The number of people paying a lot of attention to the 2020 election has slipped from 43 percent to 36 percent according to the most recent Economist/YouGov Poll. Most Americans have trained their focus instead on the COVID-19 disease. The number of Americans who are following news about the viral outbreak "very closely" has more than doubled, from 24 percent to 53 percent over the same span. This week, nine in ten (90%) US adults are following the COVID-19 news "very closely" or "somewhat closely."
Just because fewer people are paying attention doesn’t mean that politics have stopped. But the coronavirus seems to be changing the shape of the election.
President Donald Trump remains behind Democrats when it comes to registered voters’ current choice in November, but the contest is close. Vice President Joe Biden, the Democratic frontrunner, narrowly leads Trump (46% vs 42%) as the top choice for registered voters. However, the president has an advantage when it comes to expectations for victory. More than half (52%) of registered voters expect he will win.
Trump’s most potent advantage in his reelection campaign, the robust economy, may be in jeopardy because of the virus. Nearly 50 percent of Americans think the economy is getting worse — a clear reaction to the coronavirus.
But the president’s handling still receives high marks. By a margin of 50 percent to 39 percent, Americans currently approve of how the president is handling the economy. However, the public is just about as likely to think the economy would get better as get worse if the president were re-elected or if the Democrat won.

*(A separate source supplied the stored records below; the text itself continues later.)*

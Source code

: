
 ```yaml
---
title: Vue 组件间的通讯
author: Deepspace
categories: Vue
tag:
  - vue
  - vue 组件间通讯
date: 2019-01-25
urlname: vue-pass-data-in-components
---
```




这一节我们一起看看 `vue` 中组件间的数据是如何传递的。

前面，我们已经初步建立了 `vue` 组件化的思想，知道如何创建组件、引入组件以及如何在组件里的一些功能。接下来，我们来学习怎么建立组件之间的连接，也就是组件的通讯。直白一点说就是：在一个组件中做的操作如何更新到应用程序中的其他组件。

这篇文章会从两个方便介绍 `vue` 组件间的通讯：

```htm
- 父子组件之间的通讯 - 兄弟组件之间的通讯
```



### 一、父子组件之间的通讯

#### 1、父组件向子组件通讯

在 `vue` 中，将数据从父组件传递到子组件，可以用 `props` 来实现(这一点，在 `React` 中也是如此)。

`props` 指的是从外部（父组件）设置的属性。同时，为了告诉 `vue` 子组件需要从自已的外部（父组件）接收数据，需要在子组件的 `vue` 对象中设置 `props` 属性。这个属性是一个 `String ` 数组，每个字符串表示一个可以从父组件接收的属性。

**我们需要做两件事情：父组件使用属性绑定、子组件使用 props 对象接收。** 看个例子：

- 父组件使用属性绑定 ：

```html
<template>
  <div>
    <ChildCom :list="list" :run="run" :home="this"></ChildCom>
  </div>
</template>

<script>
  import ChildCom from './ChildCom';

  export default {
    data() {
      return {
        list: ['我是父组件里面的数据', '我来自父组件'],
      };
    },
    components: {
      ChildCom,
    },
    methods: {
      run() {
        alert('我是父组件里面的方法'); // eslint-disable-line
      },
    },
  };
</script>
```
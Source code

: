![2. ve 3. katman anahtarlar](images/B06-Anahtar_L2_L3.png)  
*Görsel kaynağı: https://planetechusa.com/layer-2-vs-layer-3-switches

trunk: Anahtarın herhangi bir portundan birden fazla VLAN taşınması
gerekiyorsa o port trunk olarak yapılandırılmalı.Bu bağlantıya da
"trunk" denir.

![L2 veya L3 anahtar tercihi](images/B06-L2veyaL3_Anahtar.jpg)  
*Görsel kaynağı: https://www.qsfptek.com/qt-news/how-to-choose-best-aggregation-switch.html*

The president also receives positive ratings for his handling of the coronavirus this week.
Other Takeaways from This Week’s Poll
Bernie or bust? Vermont Senator Bernie Sanders remains in the race for the Democratic nomination but trails Biden in delegates needed to win. Most in the Economist/YouGov poll think he should suspend his campaign before the convention. However, two-thirds of those who prefer Sanders as the nominee do not want him to leave the campaign before the convention.
Congress voting remotely: Several members of Congress have been diagnosed with coronavirus, while others are self-isolating. Congressional rules don’t allow for long-distance voting in the House of Representatives or the Senate. Americans believe they should. Nearly two-thirds of the public think Members of Congress should be able to vote from their offices away from D.C. This change may be one of the few issues Republicans and Democrats agree on.
Senators who sold stocks should resign: As for the senators who sold stock after receiving a classified briefing on the coronavirus, Americans have one word for them: RESIGN. And they say this by more than four to one, 62% to 14%. 68% of Democrats and 59% of Republicans agree.